**YOUR INSTRUCTIONS**
Lines to restate from the data below: from the one containing "Than you update the remote repository." to the one containing "<http://repo.or.cz/srv/git/polly.git>", both included. Give them again exactly, and only them.

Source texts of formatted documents

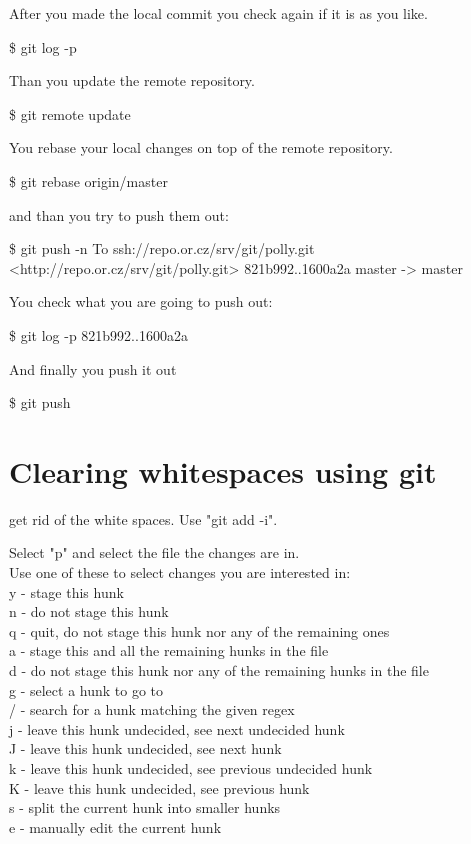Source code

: \documentclass[a4paper,10pt]{article}
\begin{document}
   After you made the local commit you check again if it is as you like.

   \$ git log -p

   Than you update the remote repository.

   \$ git remote update

   You rebase your local changes on top of the remote repository.

   \$ git rebase origin/master

   and than you try to push them out:


   \$ git push -n
   To ssh://repo.or.cz/srv/git/polly.git
   <http://repo.or.cz/srv/git/polly.git>
   821b992..1600a2a  master -> master

   You check what you are going to push out:

   \$ git log -p 821b992..1600a2a

   And finally you push it out

   \$ git push



\section{Clearing whitespaces using git}

get rid of the white spaces. Use "git add -i".

    Select "p" and select the file the changes are in. \\
    Use one of these to select changes you are interested in:\\
    y - stage this hunk\\
    n - do not stage this hunk\\
    q - quit, do not stage this hunk nor any of the remaining ones\\
    a - stage this and all the remaining hunks in the file\\
    d - do not stage this hunk nor any of the remaining hunks in the file\\
    g - select a hunk to go to\\
    / - search for a hunk matching the given regex\\
    j - leave this hunk undecided, see next undecided hunk\\
    J - leave this hunk undecided, see next hunk\\
    k - leave this hunk undecided, see previous undecided hunk\\
    K - leave this hunk undecided, see previous hunk\\
    s - split the current hunk into smaller hunks\\
    e - manually edit the current hunk\\
\end{document}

**ANSWER TO THIS EXERCISE**
   Than you update the remote repository.

   \$ git remote update

   You rebase your local changes on top of the remote repository.

   \$ git rebase origin/master

   and than you try to push them out:


   \$ git push -n
   To ssh://repo.or.cz/srv/git/polly.git
   <http://repo.or.cz/srv/git/polly.git>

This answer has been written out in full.